Lines holding the string "arquico" are the ones to copy; find them all in the data.

━━ Available data ━━

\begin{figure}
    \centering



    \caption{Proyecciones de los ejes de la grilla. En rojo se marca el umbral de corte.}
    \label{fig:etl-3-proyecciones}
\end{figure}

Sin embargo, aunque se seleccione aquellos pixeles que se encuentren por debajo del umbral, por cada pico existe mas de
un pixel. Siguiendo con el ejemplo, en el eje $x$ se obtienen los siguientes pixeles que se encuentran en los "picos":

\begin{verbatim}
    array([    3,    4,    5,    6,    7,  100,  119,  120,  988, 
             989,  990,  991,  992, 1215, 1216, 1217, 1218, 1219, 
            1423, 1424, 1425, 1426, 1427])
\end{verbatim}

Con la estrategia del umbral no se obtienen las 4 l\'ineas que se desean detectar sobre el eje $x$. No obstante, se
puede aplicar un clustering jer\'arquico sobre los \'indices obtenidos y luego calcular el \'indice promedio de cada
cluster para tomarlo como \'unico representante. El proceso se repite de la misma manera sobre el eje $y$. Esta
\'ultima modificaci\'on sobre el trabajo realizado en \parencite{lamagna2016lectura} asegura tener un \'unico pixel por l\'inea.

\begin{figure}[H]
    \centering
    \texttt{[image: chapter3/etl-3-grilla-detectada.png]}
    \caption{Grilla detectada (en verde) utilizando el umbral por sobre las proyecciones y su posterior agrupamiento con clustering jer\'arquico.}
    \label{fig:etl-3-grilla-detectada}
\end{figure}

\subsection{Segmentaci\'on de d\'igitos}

━━━

Answer section
puede aplicar un clustering jer\'arquico sobre los \'indices obtenidos y luego calcular el \'indice promedio de cada
    \caption{Grilla detectada (en verde) utilizando el umbral por sobre las proyecciones y su posterior agrupamiento con clustering jer\'arquico.}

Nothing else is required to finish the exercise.